___ DATA EXTRACT
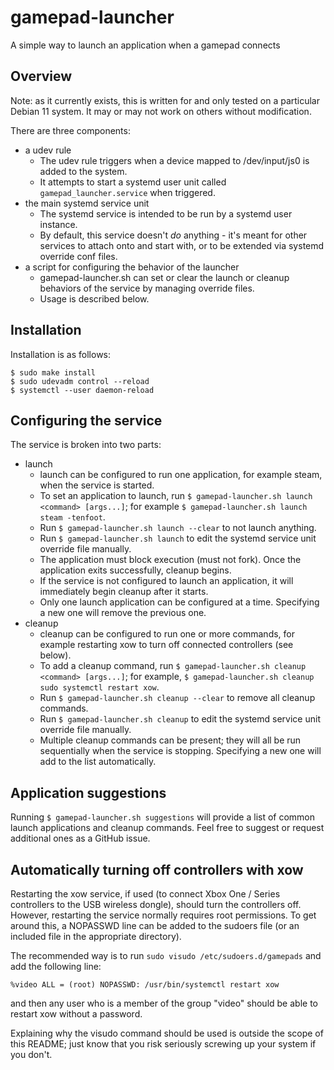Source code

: # gamepad-launcher
A simple way to launch an application when a gamepad connects

## Overview
Note: as it currently exists, this is written for and only tested on a particular Debian 11 system. It may or may not work on others without modification.

There are three components:
* a udev rule
  * The udev rule triggers when a device mapped to /dev/input/js0 is added to the system.
  * It attempts to start a systemd user unit called `gamepad_launcher.service` when triggered.
* the main systemd service unit
  * The systemd service is intended to be run by a systemd user instance.
  * By default, this service doesn't *do* anything - it's meant for other services to attach onto and start with, or to be extended via systemd override conf files.
* a script for configuring the behavior of the launcher
  * gamepad-launcher.sh can set or clear the launch or cleanup behaviors of the service by managing override files.
  * Usage is described below.

## Installation
Installation is as follows:
```shell
$ sudo make install
$ sudo udevadm control --reload
$ systemctl --user daemon-reload
```

## Configuring the service
The service is broken into two parts:
* launch
  * launch can be configured to run one application, for example steam, when the service is started.
  * To set an application to launch, run `$ gamepad-launcher.sh launch <command> [args...]`; for example `$ gamepad-launcher.sh launch steam -tenfoot`.
  * Run `$ gamepad-launcher.sh launch --clear` to not launch anything.
  * Run `$ gamepad-launcher.sh launch` to edit the systemd service unit override file manually.
  * The application must block execution (must not fork). Once the application exits successfully, cleanup begins.
  * If the service is not configured to launch an application, it will immediately begin cleanup after it starts.
  * Only one launch application can be configured at a time. Specifying a new one will remove the previous one.
* cleanup
  * cleanup can be configured to run one or more commands, for example restarting xow to turn off connected controllers (see below).
  * To add a cleanup command, run `$ gamepad-launcher.sh cleanup <command> [args...]`; for example, `$ gamepad-launcher.sh cleanup sudo systemctl restart xow`.
  * Run `$ gamepad-launcher.sh cleanup --clear` to remove all cleanup commands.
  * Run `$ gamepad-launcher.sh cleanup` to edit the systemd service unit override file manually.
  * Multiple cleanup commands can be present; they will all be run sequentially when the service is stopping. Specifying a new one will add to the list automatically.

## Application suggestions
Running `$ gamepad-launcher.sh suggestions` will provide a list of common launch applications and cleanup commands. Feel free to suggest or request additional ones as a GitHub issue.

## Automatically turning off controllers with xow
Restarting the xow service, if used (to connect Xbox One / Series controllers to the USB wireless dongle), should turn the controllers off. However, restarting the service normally requires root permissions.
To get around this, a NOPASSWD line can be added to the sudoers file (or an included file in the appropriate directory).

The recommended way is to run `sudo visudo /etc/sudoers.d/gamepads` and add the following line:
```
%video ALL = (root) NOPASSWD: /usr/bin/systemctl restart xow
```
and then any user who is a member of the group "video" should be able to restart xow without a password.

Explaining why the visudo command should be used is outside the scope of this README; just know that you risk seriously screwing up your system if you don't.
______
**REQUIREMENT**:
Take every entry above and transcribe it exactly, with no pictures in the copy.

**SOLUTION BELOW**:
Source code

: # gamepad-launcher
A simple way to launch an application when a gamepad connects

## Overview
Note: as it currently exists, this is written for and only tested on a particular Debian 11 system. It may or may not work on others without modification.

There are three components:
* a udev rule
  * The udev rule triggers when a device mapped to /dev/input/js0 is added to the system.
  * It attempts to start a systemd user unit called `gamepad_launcher.service` when triggered.
* the main systemd service unit
  * The systemd service is intended to be run by a systemd user instance.
  * By default, this service doesn't *do* anything - it's meant for other services to attach onto and start with, or to be extended via systemd override conf files.
* a script for configuring the behavior of the launcher
  * gamepad-launcher.sh can set or clear the launch or cleanup behaviors of the service by managing override files.
  * Usage is described below.

## Installation
Installation is as follows:
```shell
$ sudo make install
$ sudo udevadm control --reload
$ systemctl --user daemon-reload
```

## Configuring the service
The service is broken into two parts:
* launch
  * launch can be configured to run one application, for example steam, when the service is started.
  * To set an application to launch, run `$ gamepad-launcher.sh launch <command> [args...]`; for example `$ gamepad-launcher.sh launch steam -tenfoot`.
  * Run `$ gamepad-launcher.sh launch --clear` to not launch anything.
  * Run `$ gamepad-launcher.sh launch` to edit the systemd service unit override file manually.
  * The application must block execution (must not fork). Once the application exits successfully, cleanup begins.
  * If the service is not configured to launch an application, it will immediately begin cleanup after it starts.
  * Only one launch application can be configured at a time. Specifying a new one will remove the previous one.
* cleanup
  * cleanup can be configured to run one or more commands, for example restarting xow to turn off connected controllers (see below).
  * To add a cleanup command, run `$ gamepad-launcher.sh cleanup <command> [args...]`; for example, `$ gamepad-launcher.sh cleanup sudo systemctl restart xow`.
  * Run `$ gamepad-launcher.sh cleanup --clear` to remove all cleanup commands.
  * Run `$ gamepad-launcher.sh cleanup` to edit the systemd service unit override file manually.
  * Multiple cleanup commands can be present; they will all be run sequentially when the service is stopping. Specifying a new one will add to the list automatically.

## Application suggestions
Running `$ gamepad-launcher.sh suggestions` will provide a list of common launch applications and cleanup commands. Feel free to suggest or request additional ones as a GitHub issue.

## Automatically turning off controllers with xow
Restarting the xow service, if used (to connect Xbox One / Series controllers to the USB wireless dongle), should turn the controllers off. However, restarting the service normally requires root permissions.
To get around this, a NOPASSWD line can be added to the sudoers file (or an included file in the appropriate directory).

The recommended way is to run `sudo visudo /etc/sudoers.d/gamepads` and add the following line:
```
%video ALL = (root) NOPASSWD: /usr/bin/systemctl restart xow
```
and then any user who is a member of the group "video" should be able to restart xow without a password.

Explaining why the visudo command should be used is outside the scope of this README; just know that you risk seriously screwing up your system if you don't.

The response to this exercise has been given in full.